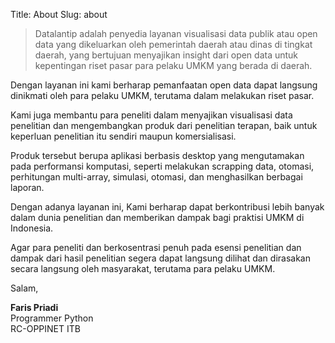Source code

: Title: About
Slug: about


> Datalantip adalah penyedia layanan visualisasi data publik atau open data yang dikeluarkan oleh pemerintah daerah atau dinas di tingkat daerah, yang bertujuan menyajikan insight dari open data untuk kepentingan riset pasar para pelaku UMKM yang berada di daerah. 


Dengan layanan ini kami berharap pemanfaatan open data dapat langsung dinikmati oleh para pelaku UMKM, terutama dalam melakukan riset pasar. 

Kami juga membantu para peneliti dalam menyajikan visualisasi data penelitian dan mengembangkan produk dari penelitian terapan, baik untuk keperluan penelitian itu sendiri maupun komersialisasi. 

Produk tersebut berupa aplikasi berbasis desktop yang mengutamakan pada performansi komputasi, seperti melakukan scrapping data, otomasi, perhitungan multi-array, simulasi, otomasi, dan menghasilkan berbagai laporan.

Dengan adanya layanan ini, Kami berharap dapat berkontribusi lebih banyak dalam dunia penelitian dan memberikan dampak bagi praktisi UMKM di Indonesia.

Agar para peneliti dan berkosentrasi penuh pada esensi penelitian dan dampak dari hasil penelitian segera dapat langsung dilihat dan dirasakan secara langsung oleh masyarakat, terutama para pelaku UMKM.

Salam,


**Faris Priadi**  
Programmer Python  
RC-OPPINET ITB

-------------------------

The answer should contain all the material above, copied exactly, and no images.

## RESULT BELOW
Source code

: Title: About
Slug: about


> Datalantip adalah penyedia layanan visualisasi data publik atau open data yang dikeluarkan oleh pemerintah daerah atau dinas di tingkat daerah, yang bertujuan menyajikan insight dari open data untuk kepentingan riset pasar para pelaku UMKM yang berada di daerah. 


Dengan layanan ini kami berharap pemanfaatan open data dapat langsung dinikmati oleh para pelaku UMKM, terutama dalam melakukan riset pasar. 

Kami juga membantu para peneliti dalam menyajikan visualisasi data penelitian dan mengembangkan produk dari penelitian terapan, baik untuk keperluan penelitian itu sendiri maupun komersialisasi. 

Produk tersebut berupa aplikasi berbasis desktop yang mengutamakan pada performansi komputasi, seperti melakukan scrapping data, otomasi, perhitungan multi-array, simulasi, otomasi, dan menghasilkan berbagai laporan.

Dengan adanya layanan ini, Kami berharap dapat berkontribusi lebih banyak dalam dunia penelitian dan memberikan dampak bagi praktisi UMKM di Indonesia.

Agar para peneliti dan berkosentrasi penuh pada esensi penelitian dan dampak dari hasil penelitian segera dapat langsung dilihat dan dirasakan secara langsung oleh masyarakat, terutama para pelaku UMKM.

Salam,


**Faris Priadi**  
Programmer Python  
RC-OPPINET ITB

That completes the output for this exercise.